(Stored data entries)
—————
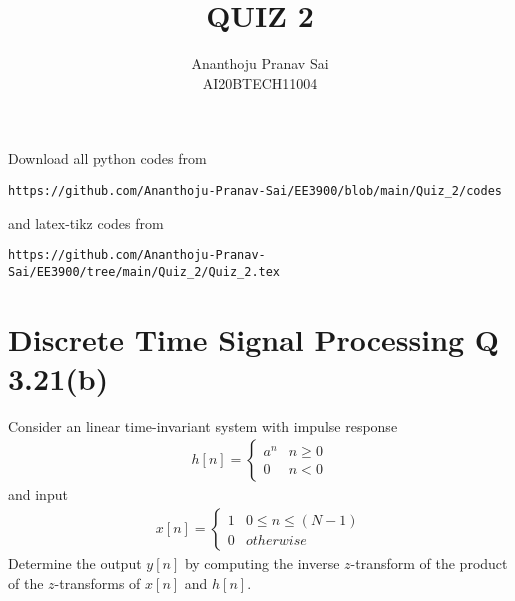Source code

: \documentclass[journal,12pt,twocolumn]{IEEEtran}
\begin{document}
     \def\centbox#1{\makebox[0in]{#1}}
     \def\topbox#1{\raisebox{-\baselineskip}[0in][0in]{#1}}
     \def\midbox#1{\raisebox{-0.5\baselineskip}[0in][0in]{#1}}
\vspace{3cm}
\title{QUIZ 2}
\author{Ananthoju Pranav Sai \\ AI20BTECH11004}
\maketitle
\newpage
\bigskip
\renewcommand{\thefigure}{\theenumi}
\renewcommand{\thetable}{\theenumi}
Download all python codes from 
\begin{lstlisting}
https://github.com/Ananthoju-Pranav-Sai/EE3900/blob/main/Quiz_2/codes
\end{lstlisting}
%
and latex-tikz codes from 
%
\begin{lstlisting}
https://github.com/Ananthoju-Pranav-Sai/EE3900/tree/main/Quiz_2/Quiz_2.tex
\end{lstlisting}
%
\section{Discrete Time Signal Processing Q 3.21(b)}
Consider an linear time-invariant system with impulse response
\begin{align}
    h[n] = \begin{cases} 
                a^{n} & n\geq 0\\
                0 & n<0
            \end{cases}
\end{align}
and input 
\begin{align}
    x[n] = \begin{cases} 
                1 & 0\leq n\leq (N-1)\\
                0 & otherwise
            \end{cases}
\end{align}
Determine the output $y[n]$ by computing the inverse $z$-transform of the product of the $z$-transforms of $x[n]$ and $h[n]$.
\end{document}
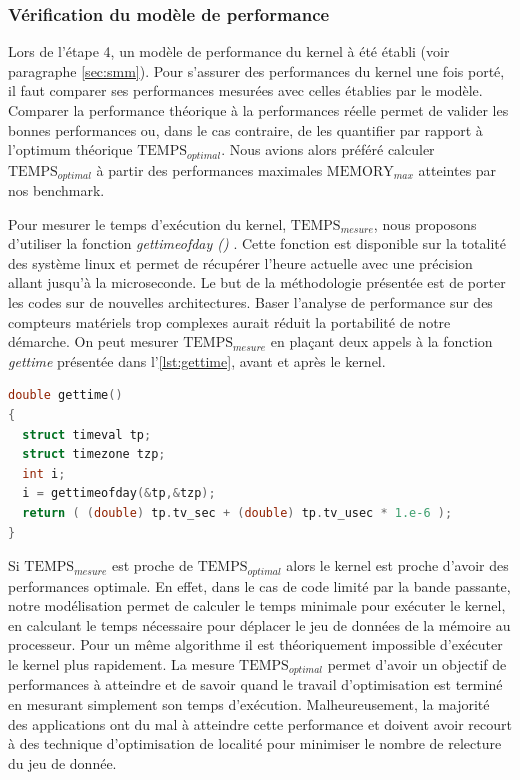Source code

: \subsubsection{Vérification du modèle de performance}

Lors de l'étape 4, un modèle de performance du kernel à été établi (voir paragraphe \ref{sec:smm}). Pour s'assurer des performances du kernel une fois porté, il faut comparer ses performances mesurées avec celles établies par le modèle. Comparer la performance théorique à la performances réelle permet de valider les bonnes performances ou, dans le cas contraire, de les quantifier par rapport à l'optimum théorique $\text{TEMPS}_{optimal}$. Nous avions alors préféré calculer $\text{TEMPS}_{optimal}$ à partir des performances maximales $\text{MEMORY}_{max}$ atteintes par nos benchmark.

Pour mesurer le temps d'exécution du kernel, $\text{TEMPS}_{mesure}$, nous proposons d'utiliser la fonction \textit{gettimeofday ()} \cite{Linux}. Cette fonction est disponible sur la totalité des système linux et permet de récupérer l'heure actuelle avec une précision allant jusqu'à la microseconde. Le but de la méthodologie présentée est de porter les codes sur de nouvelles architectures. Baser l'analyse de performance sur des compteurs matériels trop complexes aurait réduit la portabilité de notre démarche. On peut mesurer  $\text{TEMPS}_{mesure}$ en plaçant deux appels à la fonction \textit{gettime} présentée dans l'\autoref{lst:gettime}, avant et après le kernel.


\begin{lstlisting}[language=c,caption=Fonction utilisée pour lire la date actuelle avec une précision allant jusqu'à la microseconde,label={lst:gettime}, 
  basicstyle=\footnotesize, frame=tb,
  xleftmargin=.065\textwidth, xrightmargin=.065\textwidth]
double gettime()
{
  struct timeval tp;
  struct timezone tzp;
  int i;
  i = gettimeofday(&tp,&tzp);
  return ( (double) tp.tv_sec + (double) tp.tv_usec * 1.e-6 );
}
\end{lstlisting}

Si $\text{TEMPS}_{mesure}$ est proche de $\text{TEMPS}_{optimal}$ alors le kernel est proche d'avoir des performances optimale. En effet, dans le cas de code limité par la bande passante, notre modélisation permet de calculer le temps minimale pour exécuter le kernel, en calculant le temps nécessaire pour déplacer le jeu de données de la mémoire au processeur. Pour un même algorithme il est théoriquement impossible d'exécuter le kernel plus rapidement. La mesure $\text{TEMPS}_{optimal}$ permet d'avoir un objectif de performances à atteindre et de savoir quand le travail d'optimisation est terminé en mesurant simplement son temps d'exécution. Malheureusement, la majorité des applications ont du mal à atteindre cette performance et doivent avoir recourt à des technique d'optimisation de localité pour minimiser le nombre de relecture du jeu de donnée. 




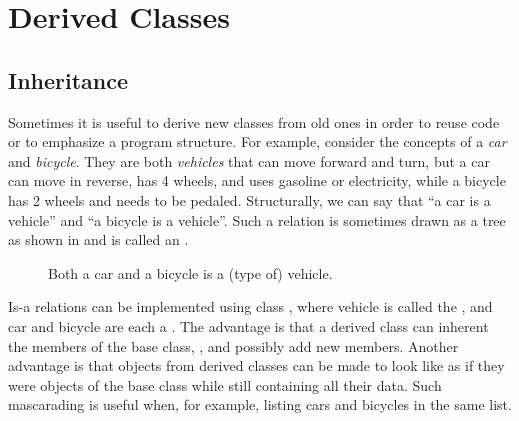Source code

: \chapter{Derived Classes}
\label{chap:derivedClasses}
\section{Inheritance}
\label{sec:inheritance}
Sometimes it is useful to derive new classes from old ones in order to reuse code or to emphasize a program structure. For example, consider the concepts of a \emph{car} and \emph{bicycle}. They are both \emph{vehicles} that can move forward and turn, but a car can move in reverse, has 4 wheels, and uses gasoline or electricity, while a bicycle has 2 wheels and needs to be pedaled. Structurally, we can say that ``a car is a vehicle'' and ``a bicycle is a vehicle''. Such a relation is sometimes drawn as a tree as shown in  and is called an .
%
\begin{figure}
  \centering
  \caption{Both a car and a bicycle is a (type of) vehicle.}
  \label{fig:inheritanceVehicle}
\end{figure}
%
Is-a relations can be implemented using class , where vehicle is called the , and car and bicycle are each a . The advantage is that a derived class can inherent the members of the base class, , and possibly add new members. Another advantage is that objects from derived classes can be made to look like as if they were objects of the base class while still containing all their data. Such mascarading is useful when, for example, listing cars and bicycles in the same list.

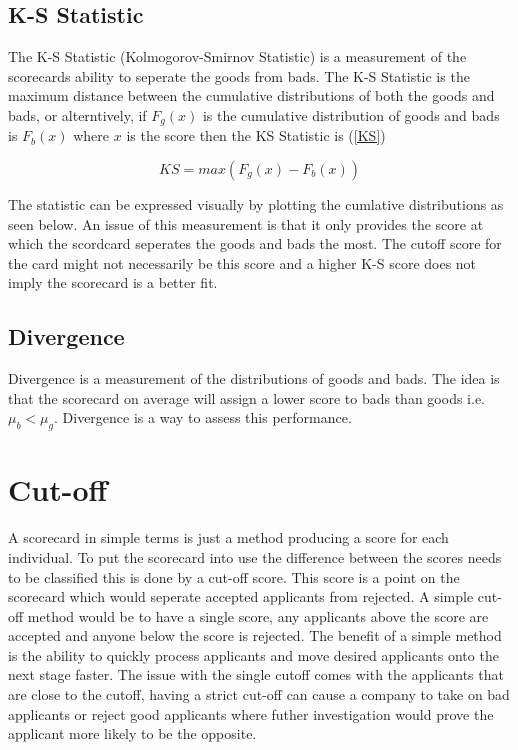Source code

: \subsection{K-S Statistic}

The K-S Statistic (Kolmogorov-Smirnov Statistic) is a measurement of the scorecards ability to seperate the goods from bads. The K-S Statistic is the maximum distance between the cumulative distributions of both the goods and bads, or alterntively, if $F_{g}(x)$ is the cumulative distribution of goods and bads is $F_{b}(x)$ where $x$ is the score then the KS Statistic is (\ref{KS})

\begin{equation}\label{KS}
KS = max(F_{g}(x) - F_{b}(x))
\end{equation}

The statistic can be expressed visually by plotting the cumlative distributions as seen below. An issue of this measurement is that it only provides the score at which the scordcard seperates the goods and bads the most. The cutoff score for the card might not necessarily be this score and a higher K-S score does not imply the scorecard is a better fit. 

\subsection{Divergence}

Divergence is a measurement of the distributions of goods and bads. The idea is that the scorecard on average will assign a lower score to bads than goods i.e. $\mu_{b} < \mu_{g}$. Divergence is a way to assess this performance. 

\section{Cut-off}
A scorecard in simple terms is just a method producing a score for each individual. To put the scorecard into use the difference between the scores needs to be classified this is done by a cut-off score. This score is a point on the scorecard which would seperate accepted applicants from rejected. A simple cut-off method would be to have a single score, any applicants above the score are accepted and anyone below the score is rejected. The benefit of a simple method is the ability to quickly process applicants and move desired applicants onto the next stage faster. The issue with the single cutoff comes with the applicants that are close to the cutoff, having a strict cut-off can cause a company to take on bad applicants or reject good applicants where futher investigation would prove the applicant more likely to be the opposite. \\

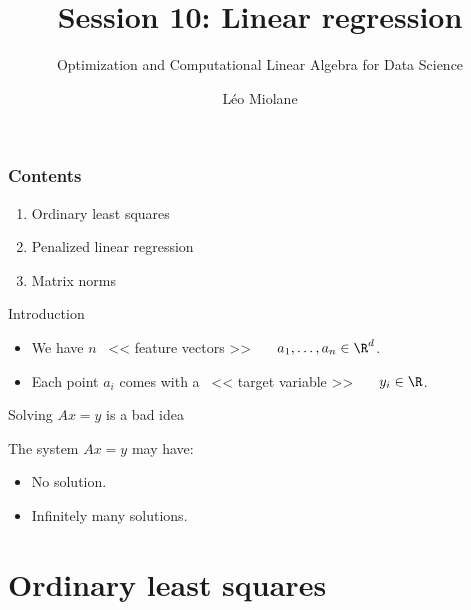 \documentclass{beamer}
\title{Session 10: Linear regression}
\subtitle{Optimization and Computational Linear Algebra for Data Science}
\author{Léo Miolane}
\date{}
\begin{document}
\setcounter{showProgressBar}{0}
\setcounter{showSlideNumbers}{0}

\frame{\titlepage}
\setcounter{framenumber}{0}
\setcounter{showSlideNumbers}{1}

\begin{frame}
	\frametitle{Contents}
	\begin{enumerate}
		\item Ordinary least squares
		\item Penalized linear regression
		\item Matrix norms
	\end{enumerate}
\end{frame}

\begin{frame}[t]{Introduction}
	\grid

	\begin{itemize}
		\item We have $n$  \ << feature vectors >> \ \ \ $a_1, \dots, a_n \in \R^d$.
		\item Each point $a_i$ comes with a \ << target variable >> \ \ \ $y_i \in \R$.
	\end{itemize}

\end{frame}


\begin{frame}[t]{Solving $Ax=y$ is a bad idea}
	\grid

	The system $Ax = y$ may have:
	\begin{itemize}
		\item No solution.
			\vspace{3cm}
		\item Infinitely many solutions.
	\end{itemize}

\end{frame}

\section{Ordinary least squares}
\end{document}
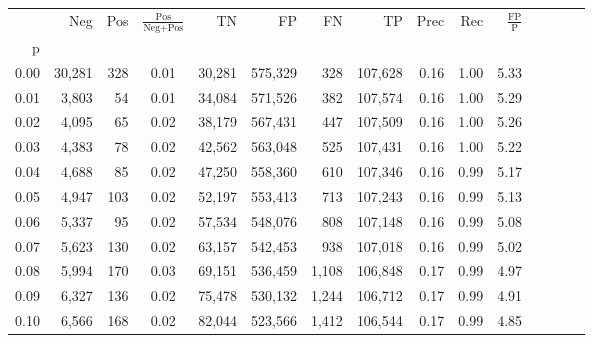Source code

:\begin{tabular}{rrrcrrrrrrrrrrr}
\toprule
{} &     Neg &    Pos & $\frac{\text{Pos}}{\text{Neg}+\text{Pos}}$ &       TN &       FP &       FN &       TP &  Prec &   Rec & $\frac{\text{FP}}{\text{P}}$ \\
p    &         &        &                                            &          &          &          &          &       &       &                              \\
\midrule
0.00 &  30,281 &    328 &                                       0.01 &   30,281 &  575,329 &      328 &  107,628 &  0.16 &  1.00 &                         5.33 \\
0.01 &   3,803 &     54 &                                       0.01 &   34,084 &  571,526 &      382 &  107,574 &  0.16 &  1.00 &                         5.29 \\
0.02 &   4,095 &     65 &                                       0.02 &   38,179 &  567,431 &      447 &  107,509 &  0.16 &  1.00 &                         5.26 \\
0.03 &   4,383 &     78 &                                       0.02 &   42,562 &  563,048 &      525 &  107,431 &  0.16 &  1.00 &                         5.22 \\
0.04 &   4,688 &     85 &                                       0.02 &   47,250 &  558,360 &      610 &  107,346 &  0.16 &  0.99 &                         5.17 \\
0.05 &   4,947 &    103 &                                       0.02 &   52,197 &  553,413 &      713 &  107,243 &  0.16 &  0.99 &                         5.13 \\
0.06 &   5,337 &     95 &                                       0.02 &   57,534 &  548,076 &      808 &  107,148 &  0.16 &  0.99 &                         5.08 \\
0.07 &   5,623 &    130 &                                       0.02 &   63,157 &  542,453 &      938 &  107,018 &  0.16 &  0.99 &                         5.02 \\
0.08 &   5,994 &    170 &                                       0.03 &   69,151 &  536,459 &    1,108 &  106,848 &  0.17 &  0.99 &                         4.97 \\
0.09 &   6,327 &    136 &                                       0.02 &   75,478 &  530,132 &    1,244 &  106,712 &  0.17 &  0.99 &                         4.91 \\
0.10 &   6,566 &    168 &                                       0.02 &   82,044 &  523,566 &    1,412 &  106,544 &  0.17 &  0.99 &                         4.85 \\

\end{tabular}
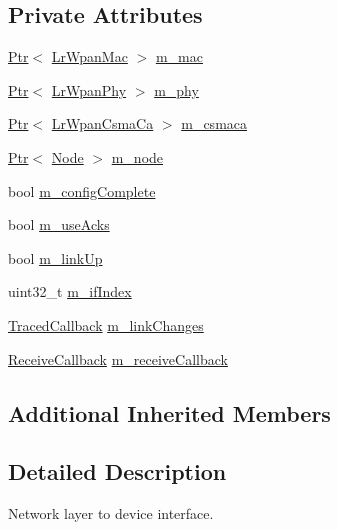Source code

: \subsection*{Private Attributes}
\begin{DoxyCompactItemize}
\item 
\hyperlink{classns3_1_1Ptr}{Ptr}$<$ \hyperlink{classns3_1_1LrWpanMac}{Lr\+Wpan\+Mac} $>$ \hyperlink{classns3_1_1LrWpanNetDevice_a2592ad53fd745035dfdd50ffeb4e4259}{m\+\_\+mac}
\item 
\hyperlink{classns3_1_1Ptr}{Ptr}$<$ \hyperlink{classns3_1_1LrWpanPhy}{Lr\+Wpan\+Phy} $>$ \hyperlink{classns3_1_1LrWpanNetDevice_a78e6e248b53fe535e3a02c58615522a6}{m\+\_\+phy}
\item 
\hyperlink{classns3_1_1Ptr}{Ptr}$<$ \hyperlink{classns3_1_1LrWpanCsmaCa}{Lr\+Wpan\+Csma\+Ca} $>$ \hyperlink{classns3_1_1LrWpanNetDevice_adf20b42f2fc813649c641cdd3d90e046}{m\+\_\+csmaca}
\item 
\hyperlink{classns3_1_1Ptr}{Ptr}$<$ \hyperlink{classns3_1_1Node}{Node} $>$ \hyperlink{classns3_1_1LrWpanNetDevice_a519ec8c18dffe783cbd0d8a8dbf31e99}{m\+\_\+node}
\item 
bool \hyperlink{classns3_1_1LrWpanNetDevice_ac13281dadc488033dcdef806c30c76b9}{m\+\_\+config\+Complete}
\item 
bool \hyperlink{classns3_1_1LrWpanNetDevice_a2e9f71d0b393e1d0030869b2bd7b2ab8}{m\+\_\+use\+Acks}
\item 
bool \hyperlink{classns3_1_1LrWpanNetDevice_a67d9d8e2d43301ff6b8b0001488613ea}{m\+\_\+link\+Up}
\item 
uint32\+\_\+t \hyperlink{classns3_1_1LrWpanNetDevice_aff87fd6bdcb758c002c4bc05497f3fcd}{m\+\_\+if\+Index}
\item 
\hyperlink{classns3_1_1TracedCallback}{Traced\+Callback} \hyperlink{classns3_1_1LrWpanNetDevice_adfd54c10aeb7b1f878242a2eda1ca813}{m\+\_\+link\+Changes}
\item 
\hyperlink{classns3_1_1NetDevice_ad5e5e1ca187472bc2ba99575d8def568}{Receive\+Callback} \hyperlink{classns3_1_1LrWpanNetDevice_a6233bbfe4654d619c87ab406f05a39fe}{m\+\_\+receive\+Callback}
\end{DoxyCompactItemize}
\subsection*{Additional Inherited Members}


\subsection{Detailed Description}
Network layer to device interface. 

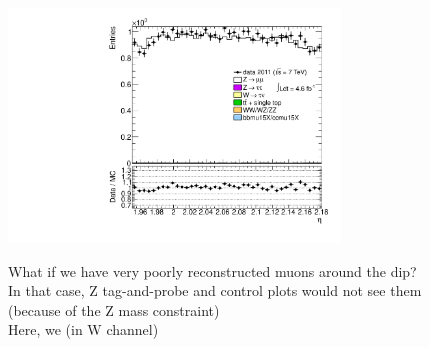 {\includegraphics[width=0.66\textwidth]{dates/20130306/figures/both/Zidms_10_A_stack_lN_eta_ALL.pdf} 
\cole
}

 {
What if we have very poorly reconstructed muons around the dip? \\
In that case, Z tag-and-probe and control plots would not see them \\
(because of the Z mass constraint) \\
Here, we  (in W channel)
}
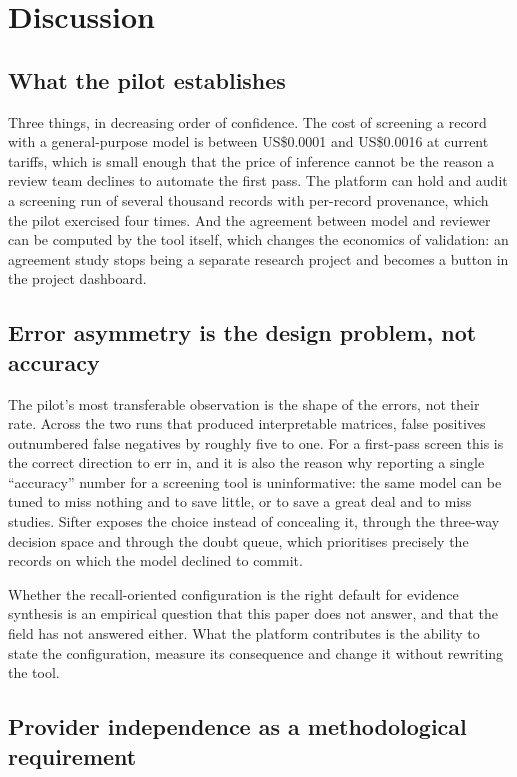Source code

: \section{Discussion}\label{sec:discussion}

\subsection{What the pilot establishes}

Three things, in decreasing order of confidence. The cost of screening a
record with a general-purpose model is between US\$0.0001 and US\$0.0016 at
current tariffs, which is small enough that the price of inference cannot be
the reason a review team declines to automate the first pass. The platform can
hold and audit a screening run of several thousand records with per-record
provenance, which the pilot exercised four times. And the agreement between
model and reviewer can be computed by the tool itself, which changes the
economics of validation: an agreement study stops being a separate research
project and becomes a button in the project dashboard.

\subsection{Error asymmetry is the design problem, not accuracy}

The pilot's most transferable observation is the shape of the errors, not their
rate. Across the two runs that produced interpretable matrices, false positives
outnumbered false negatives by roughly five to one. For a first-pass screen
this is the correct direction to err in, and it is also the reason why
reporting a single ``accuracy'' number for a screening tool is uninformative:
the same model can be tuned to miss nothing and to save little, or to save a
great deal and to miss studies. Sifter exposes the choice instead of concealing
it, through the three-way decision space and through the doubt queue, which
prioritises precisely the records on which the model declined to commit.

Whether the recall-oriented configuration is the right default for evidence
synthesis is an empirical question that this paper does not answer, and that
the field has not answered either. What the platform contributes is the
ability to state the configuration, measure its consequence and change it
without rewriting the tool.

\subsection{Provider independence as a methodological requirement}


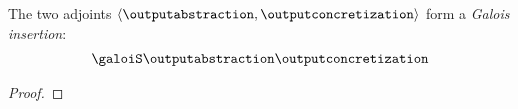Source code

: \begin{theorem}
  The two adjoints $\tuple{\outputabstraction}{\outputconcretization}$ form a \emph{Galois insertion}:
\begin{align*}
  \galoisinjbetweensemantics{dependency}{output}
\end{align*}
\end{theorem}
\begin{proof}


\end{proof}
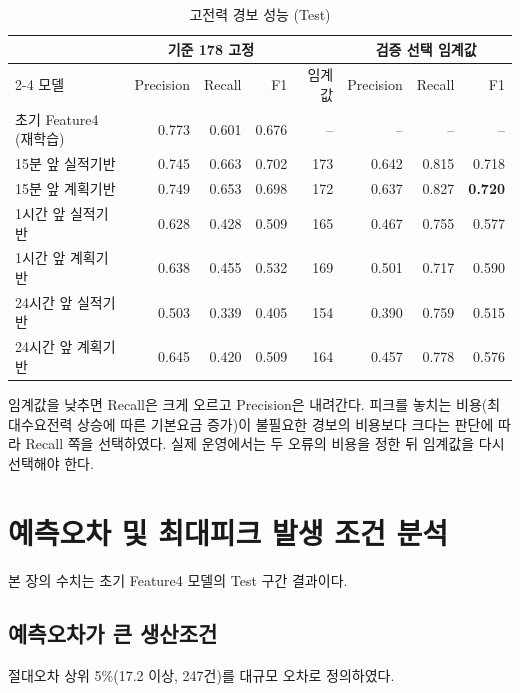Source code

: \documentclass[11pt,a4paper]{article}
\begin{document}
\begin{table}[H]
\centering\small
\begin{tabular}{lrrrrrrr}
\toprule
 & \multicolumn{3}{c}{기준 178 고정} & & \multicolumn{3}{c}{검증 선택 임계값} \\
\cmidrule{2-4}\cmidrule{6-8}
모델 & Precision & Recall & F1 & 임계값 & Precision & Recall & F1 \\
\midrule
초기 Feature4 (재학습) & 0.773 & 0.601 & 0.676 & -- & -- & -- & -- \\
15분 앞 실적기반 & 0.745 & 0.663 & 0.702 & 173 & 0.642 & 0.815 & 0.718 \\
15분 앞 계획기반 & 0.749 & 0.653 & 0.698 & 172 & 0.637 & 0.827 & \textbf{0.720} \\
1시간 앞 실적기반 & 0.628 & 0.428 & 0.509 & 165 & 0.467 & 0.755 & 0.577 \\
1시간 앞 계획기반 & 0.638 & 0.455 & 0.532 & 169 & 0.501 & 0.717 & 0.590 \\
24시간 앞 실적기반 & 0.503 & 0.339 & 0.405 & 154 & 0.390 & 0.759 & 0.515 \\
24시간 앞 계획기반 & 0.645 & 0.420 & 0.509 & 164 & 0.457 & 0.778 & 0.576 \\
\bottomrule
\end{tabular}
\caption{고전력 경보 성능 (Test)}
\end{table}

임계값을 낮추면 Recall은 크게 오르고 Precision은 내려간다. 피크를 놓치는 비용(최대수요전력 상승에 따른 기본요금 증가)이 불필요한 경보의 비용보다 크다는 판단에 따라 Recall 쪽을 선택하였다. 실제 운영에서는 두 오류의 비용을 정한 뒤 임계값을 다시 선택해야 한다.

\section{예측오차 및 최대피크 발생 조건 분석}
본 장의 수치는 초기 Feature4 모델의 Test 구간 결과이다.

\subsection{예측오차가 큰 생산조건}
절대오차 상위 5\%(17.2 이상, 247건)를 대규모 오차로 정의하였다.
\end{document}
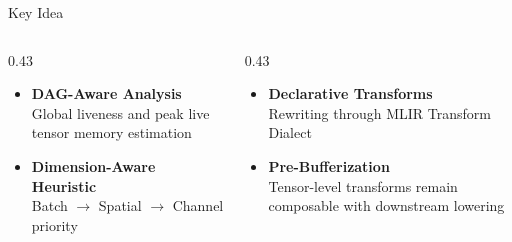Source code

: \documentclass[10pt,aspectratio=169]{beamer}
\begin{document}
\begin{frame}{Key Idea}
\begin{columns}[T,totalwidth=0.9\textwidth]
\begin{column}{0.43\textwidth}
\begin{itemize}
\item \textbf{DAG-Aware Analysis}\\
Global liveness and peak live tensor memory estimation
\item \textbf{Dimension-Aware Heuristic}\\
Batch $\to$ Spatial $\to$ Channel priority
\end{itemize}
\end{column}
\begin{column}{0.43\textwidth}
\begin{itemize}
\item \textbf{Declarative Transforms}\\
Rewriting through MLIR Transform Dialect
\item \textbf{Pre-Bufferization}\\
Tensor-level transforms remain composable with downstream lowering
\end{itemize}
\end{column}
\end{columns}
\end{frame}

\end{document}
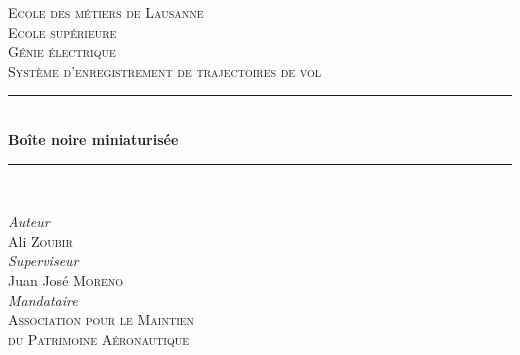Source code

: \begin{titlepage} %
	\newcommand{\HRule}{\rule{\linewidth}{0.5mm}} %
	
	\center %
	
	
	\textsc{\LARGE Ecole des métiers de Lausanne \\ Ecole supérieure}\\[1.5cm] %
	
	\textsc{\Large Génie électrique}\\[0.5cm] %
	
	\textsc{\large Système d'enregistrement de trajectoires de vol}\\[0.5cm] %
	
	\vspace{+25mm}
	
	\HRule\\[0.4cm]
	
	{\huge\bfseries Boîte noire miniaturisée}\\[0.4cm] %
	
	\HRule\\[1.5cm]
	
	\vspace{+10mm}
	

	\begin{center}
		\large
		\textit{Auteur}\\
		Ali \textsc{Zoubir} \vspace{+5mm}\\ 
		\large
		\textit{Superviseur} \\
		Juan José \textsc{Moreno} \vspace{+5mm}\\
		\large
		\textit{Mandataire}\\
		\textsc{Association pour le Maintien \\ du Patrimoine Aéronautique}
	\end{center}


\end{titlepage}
—————
Work instructions ▸ Considering the records above, count the lines where the string "most" occurs and return that number alone.

Task output ▸ 2